What is this publication about?

This scientific article establishes a highly efficient protocol to edit the genome of plants. Specifically, it looks at how three different genes (encoding for beta-hexosaminidases) can be deleted that are detrimental to the engineering of specific worm-like glycosylation in tobacco (Nicotiana benthamiana). This study is performed in collaboration with Hudson River Biotechnology in Wageningen, The Netherlands.

This study shows successful editing of beta-hexosaminidases genes in Nicotiana benthamiana, which improved the synthesis of a common glycan structure found in the parasite Schistosoma mansoni. 

Why is this important?

Gene editing protocols are commonly used in the field of plant biotechnology, but often consume a lot of time (up to years).
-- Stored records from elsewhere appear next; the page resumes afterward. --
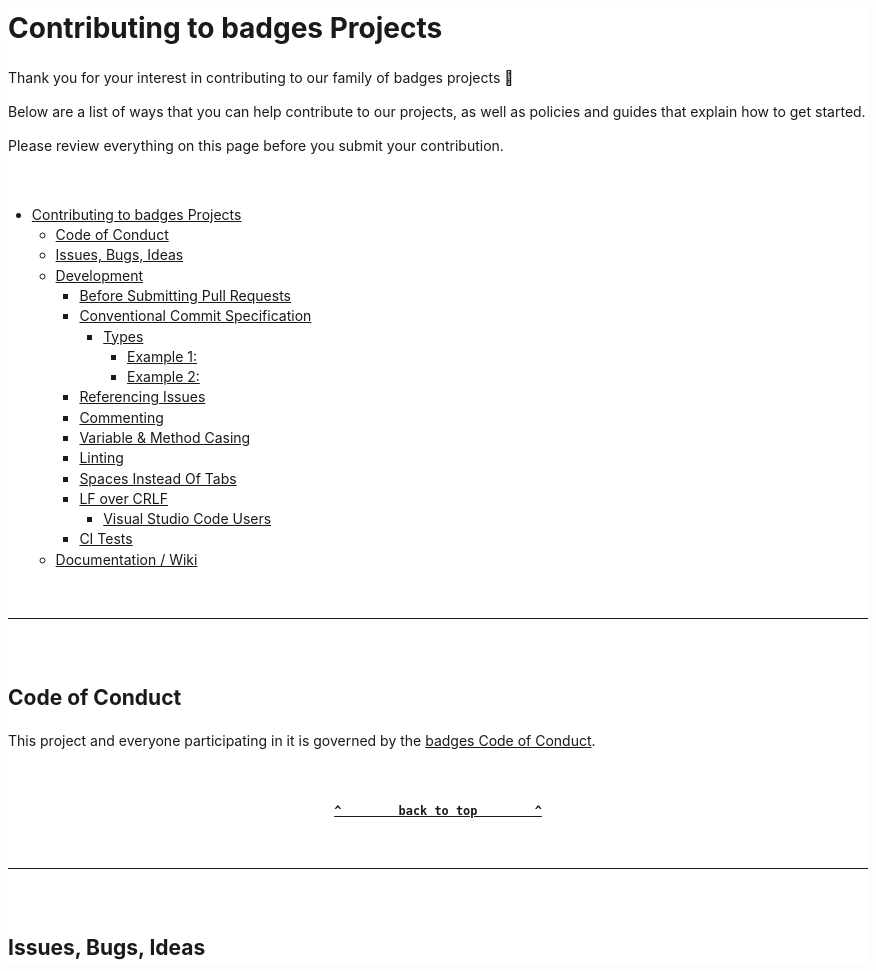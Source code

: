 # Contributing to badges Projects

Thank you for your interest in contributing to our family of badges projects :gift:

Below are a list of ways that you can help contribute to our projects, as well as policies and guides that explain how to get started.

Please review everything on this page before you submit your contribution.

<br />

- [Contributing to badges Projects](#contributing-to-badges-projects)
  - [Code of Conduct](#code-of-conduct)
  - [Issues, Bugs, Ideas](#issues-bugs-ideas)
  - [Development](#development)
    - [Before Submitting Pull Requests](#before-submitting-pull-requests)
    - [Conventional Commit Specification](#conventional-commit-specification)
      - [Types](#types)
        - [Example 1:](#example-1)
        - [Example 2:](#example-2)
    - [Referencing Issues](#referencing-issues)
    - [Commenting](#commenting)
    - [Variable \& Method Casing](#variable--method-casing)
    - [Linting](#linting)
    - [Spaces Instead Of Tabs](#spaces-instead-of-tabs)
    - [LF over CRLF](#lf-over-crlf)
      - [Visual Studio Code Users](#visual-studio-code-users)
    - [CI Tests](#ci-tests)
  - [Documentation / Wiki](#documentation--wiki)

<br />

---

<br />

## Code of Conduct

This project and everyone participating in it is governed by the [badges Code of Conduct](https://github.com/aetherinox/ghcr-docker-badges/blob/master/.github/CODE_OF_CONDUCT.md#readme).

<br />

<div align="center">

**[`^        back to top        ^`](#contributing-to-badges)**

</div>

<br />

---

<br />

## Issues, Bugs, Ideas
In addition, these protocols are inefficient in editing multiple genes in parallel, because many plant species (including tobacco) have duplicated genomes. Our protocol was used to edit 12 beta-hexosaminidases gene copies in parallel, and mutant plants were regenerated from single cells within 4-5 months. This drastically speeds up the time required to perform targeted gene editing in plants.

How can this make a difference?

Optimisation of the genetic background of N. benthamiana plants allows for optimal synthesis of tailor-made glycan structures on recombinant vaccines. This plant-based expression platform will allow us to unravel the role of glycans in vaccine efficacy and could be used for the production of affordable anti-parasite vaccines in the future.